Allahü teâlâ, herkesin rızkının gökden indirildiğini bildirmekle, kimsenin rızkına dokunulamıyacağını anlatıyor. Cüneyd-i Bağdâdîye “kuddise sirruh” (Rızkımızı arıyoruz) dediklerinde, (Nerde olduğunu biliyorsanız, orada arayınız!) buyurdu. (Allahü teâlâdan istiyoruz) dediklerinde, (Eğer, sizi unutmuş sanıyorsanız, hâtırlatınız!) buyurdu. (Tevekkül ediyoruz, bakalım ne gönderecek) dediklerinde, (İmtihân ederek, deneyerek tevekkül etmek, îmânda şübhe bulunmasını gösterir) buyurdu. (O hâlde ne yapalım?) dediklerinde, (Emr etdiği için çalışmalı, rızk için üzülmemeli, tedbîrlerin arkasında koşmamalıdır) buyurdu. Rızk için, Allahü teâlânın verdiği söze güvenmelidir. Emrine uyarak çalışanı, rızkına ulaşdırır.

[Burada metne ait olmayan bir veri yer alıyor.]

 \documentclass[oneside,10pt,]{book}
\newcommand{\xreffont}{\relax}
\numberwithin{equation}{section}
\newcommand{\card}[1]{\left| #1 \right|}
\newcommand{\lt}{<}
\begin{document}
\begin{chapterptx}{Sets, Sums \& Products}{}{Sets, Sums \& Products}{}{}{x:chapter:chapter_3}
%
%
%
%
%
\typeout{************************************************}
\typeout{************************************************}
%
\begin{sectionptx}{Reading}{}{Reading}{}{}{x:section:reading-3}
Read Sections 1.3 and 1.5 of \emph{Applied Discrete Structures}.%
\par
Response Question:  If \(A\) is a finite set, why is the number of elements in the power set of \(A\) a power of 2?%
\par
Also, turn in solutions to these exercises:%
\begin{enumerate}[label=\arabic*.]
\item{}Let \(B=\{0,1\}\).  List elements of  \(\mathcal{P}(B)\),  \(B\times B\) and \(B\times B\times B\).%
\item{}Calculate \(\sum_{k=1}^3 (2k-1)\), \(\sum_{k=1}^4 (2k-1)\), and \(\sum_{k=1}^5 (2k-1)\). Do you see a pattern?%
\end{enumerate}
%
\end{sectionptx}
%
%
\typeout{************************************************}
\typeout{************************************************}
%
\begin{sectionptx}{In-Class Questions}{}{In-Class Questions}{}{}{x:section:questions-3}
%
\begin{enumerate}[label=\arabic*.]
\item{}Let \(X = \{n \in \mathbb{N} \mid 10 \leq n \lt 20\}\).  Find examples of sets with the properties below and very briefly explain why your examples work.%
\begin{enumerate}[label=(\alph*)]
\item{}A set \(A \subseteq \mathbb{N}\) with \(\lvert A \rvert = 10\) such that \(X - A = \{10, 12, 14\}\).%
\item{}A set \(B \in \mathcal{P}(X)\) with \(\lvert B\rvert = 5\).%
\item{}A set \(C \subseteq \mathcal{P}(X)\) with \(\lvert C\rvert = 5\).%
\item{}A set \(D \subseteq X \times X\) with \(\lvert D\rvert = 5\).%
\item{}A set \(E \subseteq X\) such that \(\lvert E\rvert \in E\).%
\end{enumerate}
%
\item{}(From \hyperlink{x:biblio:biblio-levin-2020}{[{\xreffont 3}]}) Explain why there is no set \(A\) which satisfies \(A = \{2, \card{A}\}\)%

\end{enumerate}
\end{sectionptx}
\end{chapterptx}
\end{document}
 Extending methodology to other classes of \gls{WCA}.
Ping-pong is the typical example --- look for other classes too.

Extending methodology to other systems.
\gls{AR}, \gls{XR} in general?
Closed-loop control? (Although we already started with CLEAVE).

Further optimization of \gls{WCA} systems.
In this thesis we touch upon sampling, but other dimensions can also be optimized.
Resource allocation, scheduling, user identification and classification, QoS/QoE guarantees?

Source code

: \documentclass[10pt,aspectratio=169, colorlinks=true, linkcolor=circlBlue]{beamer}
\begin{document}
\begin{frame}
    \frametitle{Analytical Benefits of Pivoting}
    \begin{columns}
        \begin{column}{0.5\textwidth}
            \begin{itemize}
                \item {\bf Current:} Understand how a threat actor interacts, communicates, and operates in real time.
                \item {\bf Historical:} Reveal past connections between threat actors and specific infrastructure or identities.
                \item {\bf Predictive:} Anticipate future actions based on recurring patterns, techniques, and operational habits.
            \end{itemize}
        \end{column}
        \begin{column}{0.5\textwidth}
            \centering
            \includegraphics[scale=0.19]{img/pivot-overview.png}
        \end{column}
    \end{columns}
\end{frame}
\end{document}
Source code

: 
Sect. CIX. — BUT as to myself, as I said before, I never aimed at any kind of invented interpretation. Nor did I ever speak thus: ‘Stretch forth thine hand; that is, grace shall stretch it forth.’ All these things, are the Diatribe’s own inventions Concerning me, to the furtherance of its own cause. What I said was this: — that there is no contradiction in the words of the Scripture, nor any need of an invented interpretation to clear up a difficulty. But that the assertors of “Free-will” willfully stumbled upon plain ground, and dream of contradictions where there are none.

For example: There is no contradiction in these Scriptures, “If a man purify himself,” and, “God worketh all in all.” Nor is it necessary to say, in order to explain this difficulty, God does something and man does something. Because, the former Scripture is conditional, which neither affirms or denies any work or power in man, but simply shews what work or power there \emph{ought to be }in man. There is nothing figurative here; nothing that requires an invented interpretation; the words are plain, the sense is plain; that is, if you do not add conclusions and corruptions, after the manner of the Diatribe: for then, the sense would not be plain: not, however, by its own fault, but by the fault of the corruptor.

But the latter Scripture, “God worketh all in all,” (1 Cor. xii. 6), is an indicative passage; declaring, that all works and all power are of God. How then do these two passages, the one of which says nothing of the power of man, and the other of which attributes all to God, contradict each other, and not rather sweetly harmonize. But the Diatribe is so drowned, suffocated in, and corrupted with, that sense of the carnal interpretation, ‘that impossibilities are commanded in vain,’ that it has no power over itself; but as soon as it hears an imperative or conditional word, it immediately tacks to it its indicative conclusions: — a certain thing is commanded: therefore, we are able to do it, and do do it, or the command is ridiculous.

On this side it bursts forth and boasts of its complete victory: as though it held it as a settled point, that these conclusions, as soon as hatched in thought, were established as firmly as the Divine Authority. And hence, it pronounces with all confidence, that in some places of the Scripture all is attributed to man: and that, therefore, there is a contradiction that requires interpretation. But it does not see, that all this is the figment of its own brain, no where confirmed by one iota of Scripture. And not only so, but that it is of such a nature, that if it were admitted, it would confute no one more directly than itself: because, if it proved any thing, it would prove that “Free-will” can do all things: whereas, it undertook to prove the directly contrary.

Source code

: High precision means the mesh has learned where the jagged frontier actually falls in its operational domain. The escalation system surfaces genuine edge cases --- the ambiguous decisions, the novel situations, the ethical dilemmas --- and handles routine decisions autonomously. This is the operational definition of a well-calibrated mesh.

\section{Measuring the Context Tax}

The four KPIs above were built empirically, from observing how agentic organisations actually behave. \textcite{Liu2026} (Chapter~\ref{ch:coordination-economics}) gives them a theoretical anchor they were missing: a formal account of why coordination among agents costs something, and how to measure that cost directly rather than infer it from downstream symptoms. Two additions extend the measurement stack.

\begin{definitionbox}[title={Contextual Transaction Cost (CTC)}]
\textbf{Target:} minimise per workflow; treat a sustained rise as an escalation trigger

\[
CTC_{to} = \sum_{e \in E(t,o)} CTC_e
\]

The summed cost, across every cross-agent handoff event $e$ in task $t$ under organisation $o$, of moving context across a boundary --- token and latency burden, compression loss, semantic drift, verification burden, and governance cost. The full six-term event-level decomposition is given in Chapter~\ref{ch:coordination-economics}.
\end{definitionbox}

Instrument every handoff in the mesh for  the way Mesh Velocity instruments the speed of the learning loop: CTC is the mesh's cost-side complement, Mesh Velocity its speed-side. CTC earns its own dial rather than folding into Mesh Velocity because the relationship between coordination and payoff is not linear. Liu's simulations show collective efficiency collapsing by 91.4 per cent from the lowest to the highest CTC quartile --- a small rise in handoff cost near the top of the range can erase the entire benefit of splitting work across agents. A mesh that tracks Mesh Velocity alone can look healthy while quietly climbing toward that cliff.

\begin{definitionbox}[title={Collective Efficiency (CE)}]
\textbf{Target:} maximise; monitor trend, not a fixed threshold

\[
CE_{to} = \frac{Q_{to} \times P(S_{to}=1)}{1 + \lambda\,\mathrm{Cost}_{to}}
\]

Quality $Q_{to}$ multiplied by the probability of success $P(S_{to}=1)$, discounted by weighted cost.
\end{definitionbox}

Evli olanların tevekkülü: Evli olanın, tevekkül etmek için, şehrlerden uzaklaşması doğru değildir. Çalışıp, sebeblere yapışması lâzımdır. Ya’nî, evli olanların tevekkülü, üçüncü mertebede olmak lâzımdır. Ya’nî, çalışmakla tevekkül etmelidir. Nitekim, Ebû Bekr-i Sıddîk “radıyallahü anh” çalışarak tevekkül etmişdi. Çünki, tevekkül iki kısmdır: Birisi açlığa sabr edip, bulduğunu yimekdir. İkincisi, açlık ve ölüm, başına yazılmış ise, kendisi için, bunun hayrlı olduğuna inanmakdır. Çoluğa, çocuğa bu iki tevekkülü emr etmek, kimseye câiz değildir. Hattâ, kendi sabr edemiyen kimsenin de, çalışmadan tevekkül etmesi câiz değildir. Eğer, çoluk çocuk da sabr etmeğe râzı iseler, çalışmadan tevekkül câiz olur. Kısaca deriz ki, kendini, sıkıntıya sabr etmeğe zorlamak câiz ise de, çoluk çocuğu zorlamak câiz değildir.